:: Problem description ::
Line count for the string "collaborate": give the number of lines in the data below that contain it, and nothing more.

:: Data ::
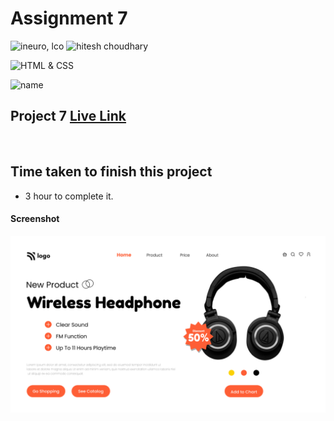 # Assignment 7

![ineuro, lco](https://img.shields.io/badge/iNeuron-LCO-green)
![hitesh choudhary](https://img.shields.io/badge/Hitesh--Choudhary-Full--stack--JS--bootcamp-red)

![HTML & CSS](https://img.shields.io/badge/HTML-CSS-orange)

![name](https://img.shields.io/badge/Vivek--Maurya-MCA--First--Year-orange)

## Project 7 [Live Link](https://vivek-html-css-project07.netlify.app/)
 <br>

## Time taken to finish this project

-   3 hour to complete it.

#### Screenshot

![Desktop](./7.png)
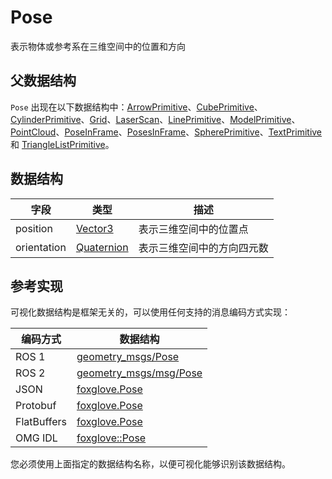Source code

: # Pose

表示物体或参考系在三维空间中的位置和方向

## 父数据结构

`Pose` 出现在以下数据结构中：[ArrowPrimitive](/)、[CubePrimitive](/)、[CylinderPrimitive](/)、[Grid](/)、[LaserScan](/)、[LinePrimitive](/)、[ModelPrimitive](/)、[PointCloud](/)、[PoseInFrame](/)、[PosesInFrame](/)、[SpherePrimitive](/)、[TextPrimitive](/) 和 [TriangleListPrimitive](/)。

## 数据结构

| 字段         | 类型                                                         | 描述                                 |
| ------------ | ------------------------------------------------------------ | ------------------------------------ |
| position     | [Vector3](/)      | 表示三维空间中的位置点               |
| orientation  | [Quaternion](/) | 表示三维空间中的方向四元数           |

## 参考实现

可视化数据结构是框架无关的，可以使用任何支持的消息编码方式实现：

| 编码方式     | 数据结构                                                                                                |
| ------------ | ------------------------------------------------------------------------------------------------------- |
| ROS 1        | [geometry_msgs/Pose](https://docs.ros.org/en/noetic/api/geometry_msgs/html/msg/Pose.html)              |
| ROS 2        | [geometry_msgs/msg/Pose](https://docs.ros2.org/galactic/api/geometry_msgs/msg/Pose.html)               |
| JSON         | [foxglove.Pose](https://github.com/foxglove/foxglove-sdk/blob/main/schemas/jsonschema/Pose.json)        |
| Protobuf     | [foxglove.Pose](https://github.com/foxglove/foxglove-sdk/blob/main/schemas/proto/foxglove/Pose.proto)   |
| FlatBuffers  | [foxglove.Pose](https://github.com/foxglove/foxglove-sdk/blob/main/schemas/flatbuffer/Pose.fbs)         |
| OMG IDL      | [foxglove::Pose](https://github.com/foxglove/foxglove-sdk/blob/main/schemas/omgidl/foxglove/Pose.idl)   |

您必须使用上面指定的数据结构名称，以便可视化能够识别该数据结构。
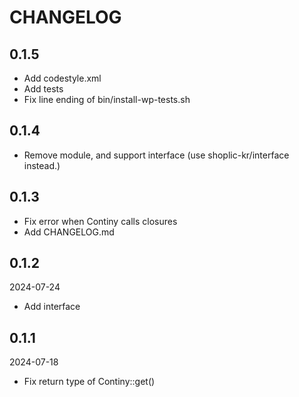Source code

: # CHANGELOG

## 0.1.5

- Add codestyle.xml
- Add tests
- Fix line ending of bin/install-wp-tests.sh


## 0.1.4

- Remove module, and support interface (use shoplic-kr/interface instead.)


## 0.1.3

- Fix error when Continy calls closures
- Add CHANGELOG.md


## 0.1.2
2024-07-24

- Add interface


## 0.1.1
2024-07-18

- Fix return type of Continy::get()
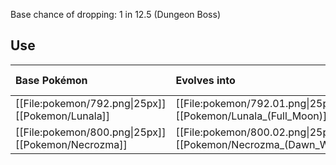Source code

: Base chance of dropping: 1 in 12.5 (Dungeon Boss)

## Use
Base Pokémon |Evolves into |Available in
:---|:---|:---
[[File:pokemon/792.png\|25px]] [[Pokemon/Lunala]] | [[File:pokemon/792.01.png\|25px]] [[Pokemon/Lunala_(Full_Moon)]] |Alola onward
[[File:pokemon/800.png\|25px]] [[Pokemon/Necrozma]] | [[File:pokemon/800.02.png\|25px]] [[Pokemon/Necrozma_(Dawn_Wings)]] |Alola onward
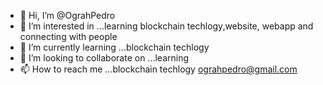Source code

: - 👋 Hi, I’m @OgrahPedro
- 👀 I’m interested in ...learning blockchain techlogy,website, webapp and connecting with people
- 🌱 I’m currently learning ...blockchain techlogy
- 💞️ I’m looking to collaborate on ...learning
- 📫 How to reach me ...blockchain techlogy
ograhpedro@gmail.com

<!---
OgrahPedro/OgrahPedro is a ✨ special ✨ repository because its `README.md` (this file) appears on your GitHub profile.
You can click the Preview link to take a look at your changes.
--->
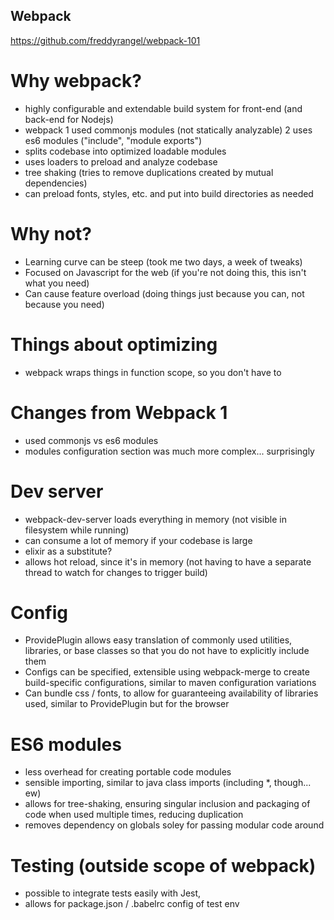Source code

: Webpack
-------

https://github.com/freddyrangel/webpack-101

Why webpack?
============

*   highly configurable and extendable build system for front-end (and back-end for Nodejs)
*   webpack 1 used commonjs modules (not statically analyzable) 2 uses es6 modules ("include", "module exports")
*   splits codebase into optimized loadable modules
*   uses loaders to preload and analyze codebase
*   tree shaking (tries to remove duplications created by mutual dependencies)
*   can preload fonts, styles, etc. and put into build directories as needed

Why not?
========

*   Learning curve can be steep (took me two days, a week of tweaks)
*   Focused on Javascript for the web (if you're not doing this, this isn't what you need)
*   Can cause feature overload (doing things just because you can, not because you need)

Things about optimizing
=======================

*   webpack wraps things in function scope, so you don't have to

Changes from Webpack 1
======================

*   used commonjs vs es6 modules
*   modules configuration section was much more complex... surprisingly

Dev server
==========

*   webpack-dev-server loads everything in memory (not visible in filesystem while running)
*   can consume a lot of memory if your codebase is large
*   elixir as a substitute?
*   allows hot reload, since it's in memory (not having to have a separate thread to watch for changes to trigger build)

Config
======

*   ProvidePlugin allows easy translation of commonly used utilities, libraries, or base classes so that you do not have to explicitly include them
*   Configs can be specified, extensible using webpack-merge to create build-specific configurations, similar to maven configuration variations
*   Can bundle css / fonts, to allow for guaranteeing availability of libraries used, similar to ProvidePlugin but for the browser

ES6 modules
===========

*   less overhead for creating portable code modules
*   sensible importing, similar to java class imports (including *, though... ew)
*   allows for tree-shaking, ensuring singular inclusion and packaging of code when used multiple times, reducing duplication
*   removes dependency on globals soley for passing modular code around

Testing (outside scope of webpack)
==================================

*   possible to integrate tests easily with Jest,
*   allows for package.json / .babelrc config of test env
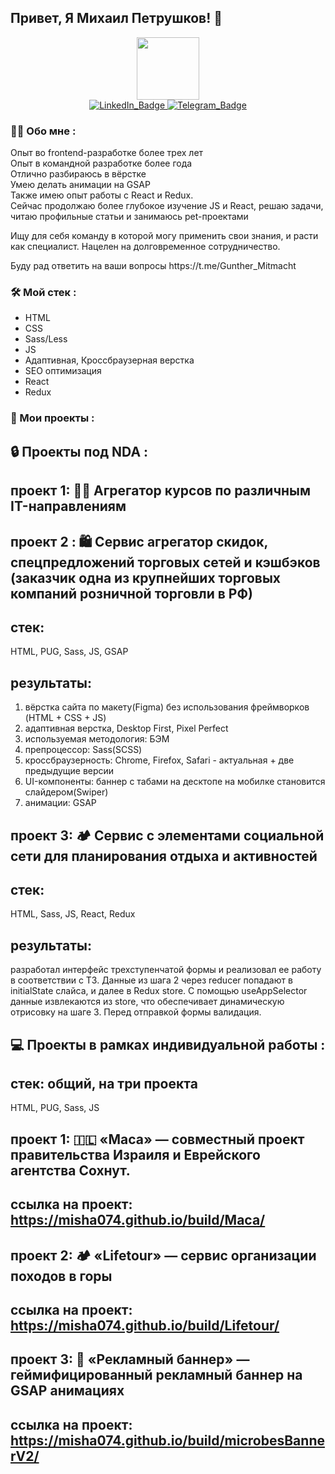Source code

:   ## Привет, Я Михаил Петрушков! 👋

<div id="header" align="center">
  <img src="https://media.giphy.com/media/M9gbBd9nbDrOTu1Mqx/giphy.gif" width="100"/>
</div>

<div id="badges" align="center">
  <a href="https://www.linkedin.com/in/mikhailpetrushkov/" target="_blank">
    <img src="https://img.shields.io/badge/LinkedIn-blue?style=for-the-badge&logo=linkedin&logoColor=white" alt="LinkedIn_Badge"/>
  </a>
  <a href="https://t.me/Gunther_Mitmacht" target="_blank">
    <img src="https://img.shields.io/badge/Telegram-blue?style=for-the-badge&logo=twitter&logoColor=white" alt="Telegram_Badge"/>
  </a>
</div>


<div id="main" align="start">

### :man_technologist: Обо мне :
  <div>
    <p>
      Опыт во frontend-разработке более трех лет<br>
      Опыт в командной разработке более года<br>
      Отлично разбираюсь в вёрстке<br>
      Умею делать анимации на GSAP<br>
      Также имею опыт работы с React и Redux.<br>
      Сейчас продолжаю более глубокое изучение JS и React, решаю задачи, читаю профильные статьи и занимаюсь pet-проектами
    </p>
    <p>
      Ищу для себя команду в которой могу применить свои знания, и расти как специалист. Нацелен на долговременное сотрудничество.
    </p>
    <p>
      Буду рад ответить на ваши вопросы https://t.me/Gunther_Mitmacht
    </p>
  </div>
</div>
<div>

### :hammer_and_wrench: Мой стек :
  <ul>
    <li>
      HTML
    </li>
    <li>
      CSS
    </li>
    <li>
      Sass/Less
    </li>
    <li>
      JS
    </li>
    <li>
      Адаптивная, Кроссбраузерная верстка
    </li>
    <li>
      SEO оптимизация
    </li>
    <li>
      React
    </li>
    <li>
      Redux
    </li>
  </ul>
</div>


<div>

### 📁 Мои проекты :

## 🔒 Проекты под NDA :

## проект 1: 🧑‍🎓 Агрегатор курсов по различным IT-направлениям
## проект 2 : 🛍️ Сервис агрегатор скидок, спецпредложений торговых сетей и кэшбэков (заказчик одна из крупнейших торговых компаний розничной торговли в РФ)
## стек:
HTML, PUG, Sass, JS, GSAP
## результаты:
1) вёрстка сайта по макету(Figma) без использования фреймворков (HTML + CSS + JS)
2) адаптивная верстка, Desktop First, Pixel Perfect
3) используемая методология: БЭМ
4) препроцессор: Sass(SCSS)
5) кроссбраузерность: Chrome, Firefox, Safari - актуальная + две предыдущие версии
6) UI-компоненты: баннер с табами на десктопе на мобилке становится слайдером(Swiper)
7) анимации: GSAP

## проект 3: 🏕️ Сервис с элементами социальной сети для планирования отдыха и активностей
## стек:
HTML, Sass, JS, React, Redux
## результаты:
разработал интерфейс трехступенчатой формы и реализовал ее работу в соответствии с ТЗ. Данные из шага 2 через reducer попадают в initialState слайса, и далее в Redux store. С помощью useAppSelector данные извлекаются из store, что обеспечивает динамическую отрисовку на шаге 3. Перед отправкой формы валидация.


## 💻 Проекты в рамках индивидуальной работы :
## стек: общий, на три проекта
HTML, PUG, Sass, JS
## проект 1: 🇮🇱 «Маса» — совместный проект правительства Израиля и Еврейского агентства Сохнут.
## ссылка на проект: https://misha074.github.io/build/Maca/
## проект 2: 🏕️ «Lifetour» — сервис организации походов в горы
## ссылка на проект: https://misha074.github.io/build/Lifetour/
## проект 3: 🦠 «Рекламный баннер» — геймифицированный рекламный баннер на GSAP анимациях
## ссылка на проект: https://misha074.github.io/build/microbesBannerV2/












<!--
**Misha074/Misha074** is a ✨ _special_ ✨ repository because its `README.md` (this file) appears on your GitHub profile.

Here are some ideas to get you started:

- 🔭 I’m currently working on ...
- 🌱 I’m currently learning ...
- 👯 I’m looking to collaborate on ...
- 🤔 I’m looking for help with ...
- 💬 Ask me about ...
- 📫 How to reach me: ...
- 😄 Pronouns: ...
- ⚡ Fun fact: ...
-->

:: Exercise answer ::
2